=== Begin Enclosure ===
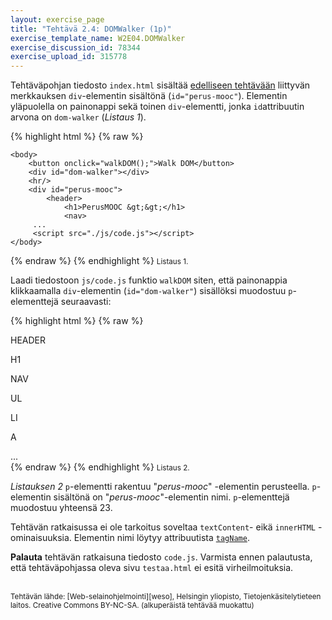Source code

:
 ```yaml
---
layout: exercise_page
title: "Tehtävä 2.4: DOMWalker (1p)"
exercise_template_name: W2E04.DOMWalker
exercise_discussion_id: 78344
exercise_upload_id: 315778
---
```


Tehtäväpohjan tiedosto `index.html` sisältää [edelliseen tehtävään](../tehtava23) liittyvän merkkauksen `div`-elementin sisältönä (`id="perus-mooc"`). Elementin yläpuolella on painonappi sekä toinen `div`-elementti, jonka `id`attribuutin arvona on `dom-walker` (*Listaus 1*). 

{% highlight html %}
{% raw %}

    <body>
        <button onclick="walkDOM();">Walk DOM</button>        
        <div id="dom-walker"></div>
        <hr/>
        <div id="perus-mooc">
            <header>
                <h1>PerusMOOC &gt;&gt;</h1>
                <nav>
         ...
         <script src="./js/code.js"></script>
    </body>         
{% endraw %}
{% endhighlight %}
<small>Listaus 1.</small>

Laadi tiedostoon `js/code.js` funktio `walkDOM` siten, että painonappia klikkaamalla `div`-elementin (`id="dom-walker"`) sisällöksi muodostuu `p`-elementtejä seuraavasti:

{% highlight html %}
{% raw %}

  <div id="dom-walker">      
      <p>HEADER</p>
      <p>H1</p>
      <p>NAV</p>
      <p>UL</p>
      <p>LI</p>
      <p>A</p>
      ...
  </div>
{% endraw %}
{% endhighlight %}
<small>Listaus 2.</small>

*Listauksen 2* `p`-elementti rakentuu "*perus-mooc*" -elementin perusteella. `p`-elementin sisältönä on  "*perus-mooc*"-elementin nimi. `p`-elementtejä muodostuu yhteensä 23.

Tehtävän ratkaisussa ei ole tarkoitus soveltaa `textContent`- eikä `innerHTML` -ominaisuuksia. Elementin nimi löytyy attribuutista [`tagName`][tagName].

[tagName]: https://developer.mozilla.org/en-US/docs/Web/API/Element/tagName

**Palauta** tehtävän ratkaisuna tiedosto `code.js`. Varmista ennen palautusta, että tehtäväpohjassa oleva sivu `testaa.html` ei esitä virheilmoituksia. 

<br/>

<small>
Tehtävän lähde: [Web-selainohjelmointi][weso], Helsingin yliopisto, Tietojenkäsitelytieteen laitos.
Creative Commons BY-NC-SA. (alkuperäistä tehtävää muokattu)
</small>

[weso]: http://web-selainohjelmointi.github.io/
=== End Enclosure ===
=== Begin Enclosure ===
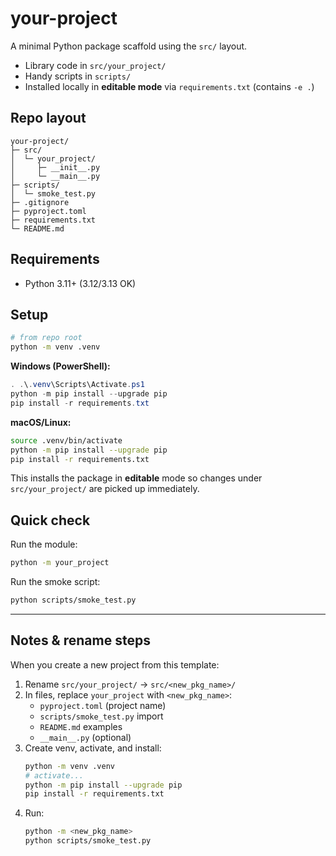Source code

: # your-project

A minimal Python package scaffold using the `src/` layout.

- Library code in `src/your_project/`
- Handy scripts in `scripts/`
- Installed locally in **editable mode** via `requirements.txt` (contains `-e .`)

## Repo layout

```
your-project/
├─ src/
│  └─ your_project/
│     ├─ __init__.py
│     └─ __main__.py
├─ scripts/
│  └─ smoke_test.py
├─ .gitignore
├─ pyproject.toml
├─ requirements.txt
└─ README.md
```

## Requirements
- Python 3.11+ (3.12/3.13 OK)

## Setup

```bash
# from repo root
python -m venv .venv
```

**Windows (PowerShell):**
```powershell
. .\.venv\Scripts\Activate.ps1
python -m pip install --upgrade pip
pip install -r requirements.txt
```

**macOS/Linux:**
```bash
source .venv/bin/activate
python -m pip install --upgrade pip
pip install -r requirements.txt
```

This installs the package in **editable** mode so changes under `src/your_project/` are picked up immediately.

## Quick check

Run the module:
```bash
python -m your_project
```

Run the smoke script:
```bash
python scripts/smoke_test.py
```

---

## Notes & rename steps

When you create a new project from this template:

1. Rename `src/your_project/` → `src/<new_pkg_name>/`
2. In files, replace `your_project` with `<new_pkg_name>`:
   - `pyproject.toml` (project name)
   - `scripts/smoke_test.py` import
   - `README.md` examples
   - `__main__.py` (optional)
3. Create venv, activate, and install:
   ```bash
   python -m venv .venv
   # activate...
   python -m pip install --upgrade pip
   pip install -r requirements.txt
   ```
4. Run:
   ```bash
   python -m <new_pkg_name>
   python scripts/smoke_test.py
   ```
=== End Enclosure ===
* [THE PROBLEM]: A verbatim transcription is needed of the lines above, starting at the line with "Tehtävän lähde: [Web-selainohjelmointi][weso], Helsingin" and ending at the line with "[weso]: http://web-selainohjelmointi.github.io/", both included, and of nothing else.

* [EXERCISE SOLUTION]:
Tehtävän lähde: [Web-selainohjelmointi][weso], Helsingin yliopisto, Tietojenkäsitelytieteen laitos.
Creative Commons BY-NC-SA. (alkuperäistä tehtävää muokattu)
</small>

[weso]: http://web-selainohjelmointi.github.io/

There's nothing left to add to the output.